Rendered images with source text:
------------------------------------------------------------
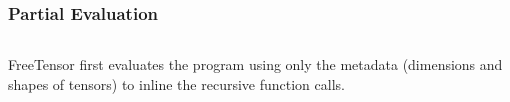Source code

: \documentclass[12pt,aspectratio=169]{beamer}
\begin{document}
    \begin{frame}
        \frametitle{Partial Evaluation}

        \begin{columns}
            \begin{column}{0.5\textwidth}
                FreeTensor first evaluates the program using only the metadata (dimensions and shapes of tensors) to inline the recursive function calls.
                \vspace{4em}
            \end{column}
        \end{columns}
    \end{frame}
\end{document}
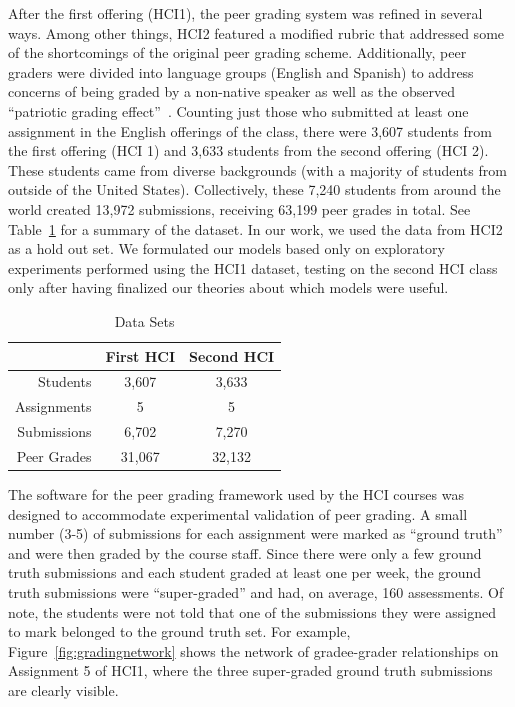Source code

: After the first offering (HCI1), the peer grading system was refined in several ways. Among other things, HCI2 featured a modified rubric that
addressed some of the shortcomings of the original peer grading scheme. Additionally, peer graders were divided into language groups
(English and Spanish) to address concerns of being graded
by a non-native speaker as well as the observed ``patriotic
grading effect''~\cite{kulkarni13}.  
Counting just those who submitted at least one assignment 
in the English offerings of the class, there were 3,607 students 
from the first offering (HCI 1) and 3,633 students
from the second offering (HCI 2).  These students came from diverse backgrounds
 (with a majority of students from outside of the United States). 
 Collectively, these 7,240 students from around the world 
created 13,972 submissions, receiving 63,199 peer grades in total. See Table~\ref{tab:datasets} for a summary of the dataset.
In our work, we used the data
from HCI2 as a hold out set. We formulated our models based only on exploratory experiments performed using the HCI1 dataset, testing on the second HCI
class only after having finalized our theories about which
models were useful.

\begin{table}[t!]
\caption[Tuned peer grading dataset summary]{Data Sets}
\begin{center}
\begin{tabular}{rcc}
\hline
 &  First HCI & Second HCI \\
\hline
Students  & 3,607  &  3,633\\
Assignments & 5  &  5\\
Submissions & 6,702 & 7,270\\
Peer Grades & 31,067  &  32,132\\
\hline
\end{tabular}
\end{center}
\label{tab:datasets}

\end{table}


The software for the peer grading framework
used by the HCI courses was designed to accommodate experimental validation of peer grading. A small number (3-5)
of submissions for each assignment were marked as ``ground
truth'' and were then graded by the course staff. Since there
were only a few ground truth submissions and each student
graded at least one per week, the ground truth submissions
were ``super-graded'' and had, on average, 160 assessments.
Of note, the students were not told that one of the submissions they were assigned to mark belonged to the ground truth set. For
example, Figure~\ref{fig:gradingnetwork} shows the network of gradee-grader relationships on Assignment 5 of HCI1, where the three super-graded ground truth submissions are clearly visible. %
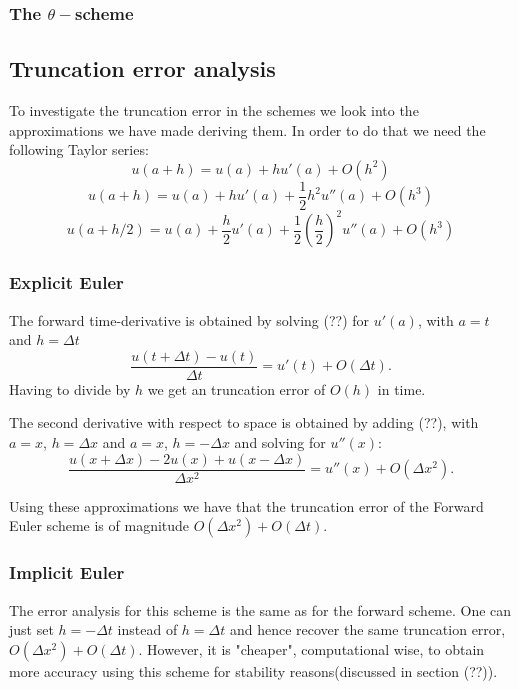 \documentclass[11pt,a4paper,draft]{article}
\numberwithin{equation}{section}
\begin{document}
\subsubsection{The $\theta-$scheme}

\subsection{Truncation error analysis}

To investigate the truncation error in the schemes we look into the approximations we have made deriving them. In order to do that we need the following Taylor series:
\begin{equation}
u(a+h) = u(a) +hu'(a)+O(h^2)
\end{equation}
\begin{equation}
u(a+h) = u(a) +hu'(a)+\frac{1}{2}h^2 u''(a) +O(h^3)
\end{equation}
\begin{equation}
u(a+h/2) = u(a) +\frac{h}{2}u'(a) + \frac{1}{2} \left( \frac{h}{2} \right)^2 u''(a) + O(h^3)
\end{equation}

\subsubsection{Explicit Euler}
The forward time-derivative is obtained by solving (??) for $u'(a)$, with $a=t$ and $h=\Delta t$
\begin{equation}
\frac{u(t+\Delta t)-u(t)}{\Delta t} = u'(t)+O(\Delta t).
\end{equation}  
Having to divide by $h$ we get an truncation error of $O(h)$ in time.

The second derivative with respect to space is obtained by adding (??), with $a=x$,  $h=\Delta x$ and 
$a=x$,  $h= -\Delta x$ and solving for $u''(x)$:
\begin{equation}
\frac{u(x+\Delta x)-2u(x)+u(x-\Delta x)}{\Delta x^2} = u''(x)+O(\Delta x^2).
\end{equation}  

Using these approximations we have that the truncation error of the Forward Euler scheme is of magnitude $O(\Delta x^2)+O(\Delta t)$.  

\subsubsection{Implicit Euler}
The error analysis for this scheme is the same as for the forward scheme. One can just set $h=- \Delta t$
instead of $h=\Delta t$ and hence recover the same truncation error, $O(\Delta x^2)+O(\Delta t)$. However, it is "cheaper", computational wise, to obtain more accuracy using this scheme for stability reasons(discussed in section (??)). 
\end{document}
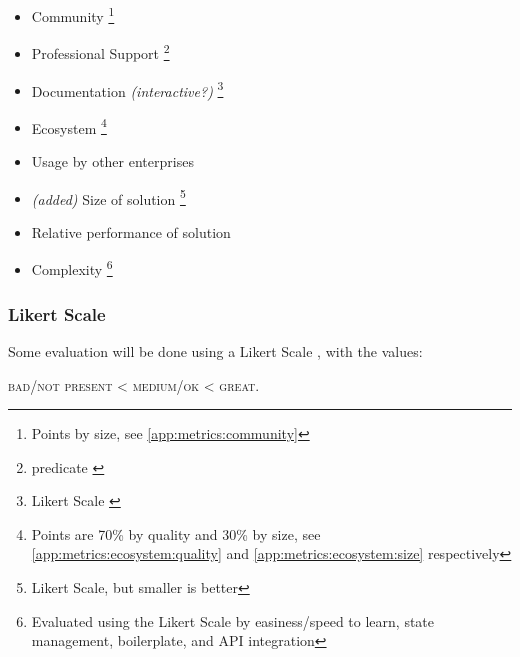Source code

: \begin{itemize}
    \item Community \footnote{Points by size, see \ref{app:metrics:community}}
    \item Professional Support \footnote{\Gls{predicate} \label{fn:predicate}}
    \item Documentation \textit{(interactive?)} \footnote{Likert Scale \label{fn:likert_scale}}
    \item Ecosystem \footnote{Points are 70\% by quality and 30\% by size, see \ref{app:metrics:ecosystem:quality} and \ref{app:metrics:ecosystem:size} respectively}
    \item Usage by other enterprises 
    \item \textit{(added)} Size of solution \footnote{Likert Scale, but smaller is better}
    \item Relative performance of solution 
    \item Complexity \footnote{Evaluated using the Likert Scale by easiness/speed to learn, state management, boilerplate, and API integration}
\end{itemize}

\subsubsection{Likert Scale}

Some evaluation will be done using a Likert Scale \cite{enwiki:likert_scale}, with the values:

\begin{center}
    \textsc{bad/not present} < \textsc{medium/ok} < \textsc{great}.
\end{center}
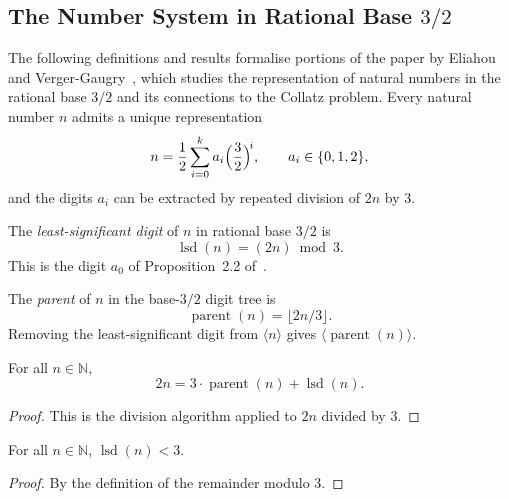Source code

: 
\subsection{The Number System in Rational Base \texorpdfstring{$3/2$}{3/2}}
\label{sec:base3div2}

The following definitions and results formalise portions of the paper by
Eliahou and Verger-Gaugry~\cite{eli25}, which studies the representation
of natural numbers in the rational base $3/2$ and its connections to the
Collatz problem.  Every natural number $n$ admits a unique representation
\[
  n = \frac{1}{2}\sum_{i=0}^{k} a_i \Bigl(\frac{3}{2}\Bigr)^{\!i},
  \qquad a_i \in \{0,1,2\},
\]
and the digits $a_i$ can be extracted by repeated division of $2n$ by $3$.


\begin{definition}\label{def:lsd}\leanok
The \emph{least-significant digit} of $n$ in rational base $3/2$ is
\[
  \operatorname{lsd}(n) = (2n) \bmod 3.
\]
This is the digit $a_0$ of Proposition~2.2 of~\cite{eli25}.
\end{definition}

\begin{definition}\label{def:parent}\leanok
The \emph{parent} of $n$ in the base-$3/2$ digit tree is
\[
  \operatorname{parent}(n) = \lfloor 2n / 3 \rfloor.
\]
Removing the least-significant digit from $\langle n \rangle$ gives
$\langle \operatorname{parent}(n) \rangle$.
\end{definition}

\begin{lemma}\label{lemma:two_mul_eq}\leanok
For all $n \in \mathbb{N}$,
\[
  2n = 3 \cdot \operatorname{parent}(n) + \operatorname{lsd}(n).
\]
\end{lemma}
\begin{proof}\leanok
This is the division algorithm applied to $2n$ divided by $3$.
\end{proof}

\begin{lemma}\label{lemma:lsd_lt_three}\leanok
For all $n \in \mathbb{N}$, $\operatorname{lsd}(n) < 3$.
\end{lemma}
\begin{proof}\leanok
By the definition of the remainder modulo $3$.
\end{proof}

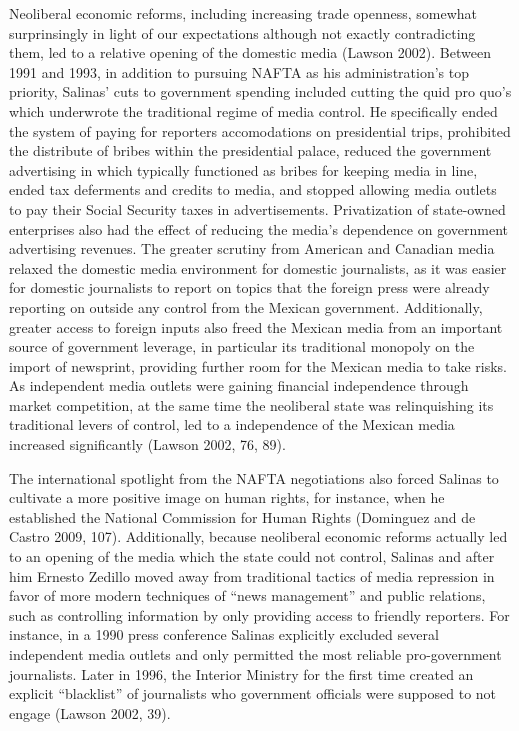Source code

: \documentclass[a4paper]{article}\usepackage[]{graphicx}\usepackage[]{color}
\begin{document}
Neoliberal economic reforms, including increasing trade openness, somewhat surprinsingly in light of our expectations although not exactly contradicting them, led to a relative opening of the domestic media (Lawson 2002). Between 1991 and 1993, in addition to pursuing NAFTA as his administration's top priority, Salinas' cuts to government spending included cutting the quid pro quo's which underwrote the traditional regime of media control. He specifically ended the system of paying for reporters accomodations on presidential trips, prohibited the distribute of bribes within the presidential palace, reduced the government advertising in which typically functioned as bribes for keeping media in line, ended tax deferments and credits to media, and stopped allowing media outlets to pay their Social Security taxes in advertisements. Privatization of state-owned enterprises also had the effect of reducing the media's dependence on government advertising revenues. The greater scrutiny from American and Canadian media relaxed the domestic media environment for domestic journalists, as it was easier for domestic journalists to report on topics that the foreign press were already reporting on outside any control from the Mexican government. Additionally, greater access to foreign inputs also freed the Mexican media from an important source of government leverage, in particular its traditional monopoly on the import of newsprint, providing further room for the Mexican media to take risks. As independent media outlets were gaining financial independence through market competition, at the same time the neoliberal state was relinquishing its traditional levers of control, led to a independence of the Mexican media increased significantly (Lawson 2002, 76, 89).

The international spotlight from the NAFTA negotiations also forced Salinas to cultivate a more positive image on human rights, for instance, when he established the National Commission for Human Rights (Dominguez and de Castro 2009, 107). Additionally, because neoliberal economic reforms actually led to an opening of the media which the state could not control, Salinas and after him Ernesto Zedillo moved away from traditional tactics of media repression in favor of more modern techniques of “news management” and public relations, such as controlling information by only providing access to friendly reporters. For instance, in a 1990 press conference Salinas explicitly excluded several independent media outlets and only permitted the most reliable pro-government journalists. Later in 1996, the Interior Ministry for the first time created an explicit “blacklist” of journalists who government officials were supposed to not engage (Lawson 2002, 39).
\end{document}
------------------------------------------------------------
| What is being asked |
Each line that holds the word "other" should be extracted from the records.

| Response box |
: After the first offering (HCI1), the peer grading system was refined in several ways. Among other things, HCI2 featured a modified rubric that
    \item Usage by other enterprises 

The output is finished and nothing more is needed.